Key Features and Advantages of IR Systems

• Effective in Low or No Light Conditions: IR systems rely on detecting heat signatures rather than visible light, making them highly effective in poorly lit or completely dark environments in underground mines.
• Thermal Object Detection: These sensors distinguish objects based on their heat signatures to identify equipment, vehicles, and workers, even in smoke, fog, or dust.
• Long-Range Detection Capabilities: Certain IR sensors, like long-wave infrared (LWIR), can detect objects over significant distances, enabling early identification of hazards or obstacles.
• Insensitive to Ambient Light Variations: Unlike RGB cameras, IR systems are unaffected by ambient light changes, ensuring consistent performance in dynamic lighting conditions.
• Compact and Durable Designs: IR sensors are lightweight, built to endure the harsh mining environment, and can withstand hot temperatures, vibrations, and dust.
• Resistance to Ambient Light Variations: Unlike RGB cameras, IR sensors are not affected by changes in ambient light, offering consistent performance both day and night.
• Despite these strengths of IR sensor modalities, there are notable limitations:
• Limited spatial resolution. This often affects fine-grained object classification
• High purchase cost. IR sensors such as long-wave IR (LWIR) are often costly
• Inference from reflective equipment or heat surfaces with similar thermal profiles degrades their performance

Despite these limitations, their fusion into multisensory systems is invaluable, which enhances system robustness and reliability. When integrated with LiDAR (for depth information) and RGB (for texture), IR sensors contribute uniquely to real-time perception and classification.

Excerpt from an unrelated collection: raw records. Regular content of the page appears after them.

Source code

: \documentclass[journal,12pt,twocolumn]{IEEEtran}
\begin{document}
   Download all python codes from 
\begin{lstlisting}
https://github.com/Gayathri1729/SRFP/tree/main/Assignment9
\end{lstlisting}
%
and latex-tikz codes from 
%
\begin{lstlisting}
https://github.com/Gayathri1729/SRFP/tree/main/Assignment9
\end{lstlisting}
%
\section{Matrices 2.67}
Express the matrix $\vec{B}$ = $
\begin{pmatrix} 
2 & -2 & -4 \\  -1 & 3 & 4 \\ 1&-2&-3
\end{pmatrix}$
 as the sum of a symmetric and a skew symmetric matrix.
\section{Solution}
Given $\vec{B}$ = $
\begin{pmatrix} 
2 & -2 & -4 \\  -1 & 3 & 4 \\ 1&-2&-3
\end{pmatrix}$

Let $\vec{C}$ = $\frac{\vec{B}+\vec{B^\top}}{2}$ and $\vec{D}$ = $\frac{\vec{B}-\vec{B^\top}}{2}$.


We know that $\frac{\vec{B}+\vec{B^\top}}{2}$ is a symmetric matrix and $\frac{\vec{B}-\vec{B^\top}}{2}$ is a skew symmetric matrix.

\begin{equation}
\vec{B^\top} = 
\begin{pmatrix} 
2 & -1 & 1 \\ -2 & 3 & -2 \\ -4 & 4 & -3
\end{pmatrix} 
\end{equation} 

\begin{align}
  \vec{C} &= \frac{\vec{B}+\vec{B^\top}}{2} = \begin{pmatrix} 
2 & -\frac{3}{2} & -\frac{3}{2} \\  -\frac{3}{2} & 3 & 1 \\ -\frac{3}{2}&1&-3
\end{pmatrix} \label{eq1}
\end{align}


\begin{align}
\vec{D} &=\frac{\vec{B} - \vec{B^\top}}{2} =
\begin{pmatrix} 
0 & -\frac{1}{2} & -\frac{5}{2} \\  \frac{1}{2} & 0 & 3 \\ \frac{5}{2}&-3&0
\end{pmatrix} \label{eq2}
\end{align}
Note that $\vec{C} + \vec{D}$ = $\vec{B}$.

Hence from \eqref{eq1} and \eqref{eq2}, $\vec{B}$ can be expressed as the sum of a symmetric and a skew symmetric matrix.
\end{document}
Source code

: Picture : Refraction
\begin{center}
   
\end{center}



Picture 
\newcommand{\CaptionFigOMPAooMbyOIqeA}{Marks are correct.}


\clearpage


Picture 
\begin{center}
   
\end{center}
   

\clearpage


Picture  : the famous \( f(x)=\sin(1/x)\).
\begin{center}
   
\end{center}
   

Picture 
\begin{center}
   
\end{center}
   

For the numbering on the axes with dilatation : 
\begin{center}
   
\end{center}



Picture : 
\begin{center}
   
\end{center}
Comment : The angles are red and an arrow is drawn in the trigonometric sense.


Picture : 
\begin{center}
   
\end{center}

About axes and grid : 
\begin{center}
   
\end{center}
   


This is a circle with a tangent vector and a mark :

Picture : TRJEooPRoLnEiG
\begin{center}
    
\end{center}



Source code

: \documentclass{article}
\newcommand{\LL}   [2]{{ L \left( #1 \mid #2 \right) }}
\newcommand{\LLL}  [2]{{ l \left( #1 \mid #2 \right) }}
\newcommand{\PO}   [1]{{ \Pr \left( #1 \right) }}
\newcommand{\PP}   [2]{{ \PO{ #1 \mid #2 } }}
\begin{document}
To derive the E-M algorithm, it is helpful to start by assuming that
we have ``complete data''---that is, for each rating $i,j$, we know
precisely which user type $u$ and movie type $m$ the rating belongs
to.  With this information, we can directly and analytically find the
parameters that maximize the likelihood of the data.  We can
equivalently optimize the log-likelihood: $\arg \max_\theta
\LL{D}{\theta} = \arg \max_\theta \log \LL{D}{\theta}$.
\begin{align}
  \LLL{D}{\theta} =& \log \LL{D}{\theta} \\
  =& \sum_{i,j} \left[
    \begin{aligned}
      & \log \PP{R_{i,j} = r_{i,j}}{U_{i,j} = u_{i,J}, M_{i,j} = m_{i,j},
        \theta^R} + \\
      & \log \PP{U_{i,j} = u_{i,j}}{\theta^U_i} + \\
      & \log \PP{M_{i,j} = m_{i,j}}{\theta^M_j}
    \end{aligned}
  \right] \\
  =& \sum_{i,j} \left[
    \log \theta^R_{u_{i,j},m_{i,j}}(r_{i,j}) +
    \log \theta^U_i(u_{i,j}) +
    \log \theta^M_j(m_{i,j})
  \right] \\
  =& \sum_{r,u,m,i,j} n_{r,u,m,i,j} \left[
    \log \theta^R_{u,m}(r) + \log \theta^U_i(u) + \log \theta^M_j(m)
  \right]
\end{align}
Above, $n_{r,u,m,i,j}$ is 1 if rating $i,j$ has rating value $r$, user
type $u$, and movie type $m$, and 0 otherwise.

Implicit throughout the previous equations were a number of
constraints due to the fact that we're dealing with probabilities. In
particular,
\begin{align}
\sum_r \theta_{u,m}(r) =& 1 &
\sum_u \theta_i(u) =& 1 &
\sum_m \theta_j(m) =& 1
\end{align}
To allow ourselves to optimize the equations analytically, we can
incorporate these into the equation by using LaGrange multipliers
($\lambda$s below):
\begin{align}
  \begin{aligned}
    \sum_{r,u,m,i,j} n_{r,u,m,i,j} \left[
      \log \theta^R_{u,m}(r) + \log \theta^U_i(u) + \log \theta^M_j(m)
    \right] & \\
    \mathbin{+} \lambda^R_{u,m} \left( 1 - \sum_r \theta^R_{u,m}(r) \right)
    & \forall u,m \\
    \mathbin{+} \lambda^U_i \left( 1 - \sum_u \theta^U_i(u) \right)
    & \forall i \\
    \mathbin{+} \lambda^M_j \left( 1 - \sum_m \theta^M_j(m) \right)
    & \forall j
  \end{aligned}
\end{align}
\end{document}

2.2. RGB-Based 3D Detection Systems

RGB Cameras in Figure 5 remain one of the foundational sensor types utilized in 3D object detection systems because of their ability to capture high-resolution visual data with texture and color details [45,47,48,49]. They are deployed in underground mining autonomous trucks for object classification, scene understanding, and equipment recognition. RGB camera sensors illustrated in Figure 5 capture 2D images, which comprise red, green, and blue color channels combined to form a full-color image and a per-pixel depth report. In 3D object detection systems, RCB cameras are often used alone or with active stereo or time-of-flight sensing technology [18]. They are integrated with other sensors, such as LiDAR or IR sensors, for multi-sensor systems to enhance the perception model’s scene understanding and robustness. Current detection algorithms, such as YOLO and CNNs, have significantly improved the accuracy and speed of RGB camera models [19,26,49,50]. These algorithms use features such as pattern recognition and color differentiation for precise detections and classifications.

RGB sensor detection systems are vital in autonomous mining trucks because they leverage visual data from cameras to identify, classify, and track objects in the environment. RGB-Camera has various configurations:

• The monocular cameras, which are lightweight and cost-effective, do not have depth perception
• Stereo cameras estimate depth by triangulating differences between two lenses
• Depth cameras incorporate active sensors for near-field 3D imaging.

These sensor types are very compatible with DL models like YOLO and CNN. Zhang et al. [47] proposed an LDSI-YOLOv8 framework to enhance missed detection and low recognition for multiple targets in underground coal mines, leveraging an RGB camera. The work reported an accuracy of 91.4%, demonstrating a 4.3% increase compared to the original YOLOv8 algorithm. Imam et al. [51] also developed an anti-collision system for underground mines, focusing on pedestrian detection via RGB cameras with a YOLOv5 DL-based algorithm to enhance pedestrian detection accuracy in low-visibility conditions.

Philion and Fidler [52] also presented the Lift-Splat-Shoot model, which encodes multi-camera images into bird’s-eye-view (BEV) representations for autonomous vehicle driving applications. The key objective was to create an end-to-end architecture that directly transforms multi-camera data into a unified BEV frame for semantic perception, understanding, and motion planning. The research demonstrated that the model could segment vehicles, drivable areas, and lanes by combining frustum-based depth inference and pooling techniques. However, there was reduced performance in low-light conditions and reliance on simple-frame data, which affects depth estimation accuracy compared to LiDAR-based models.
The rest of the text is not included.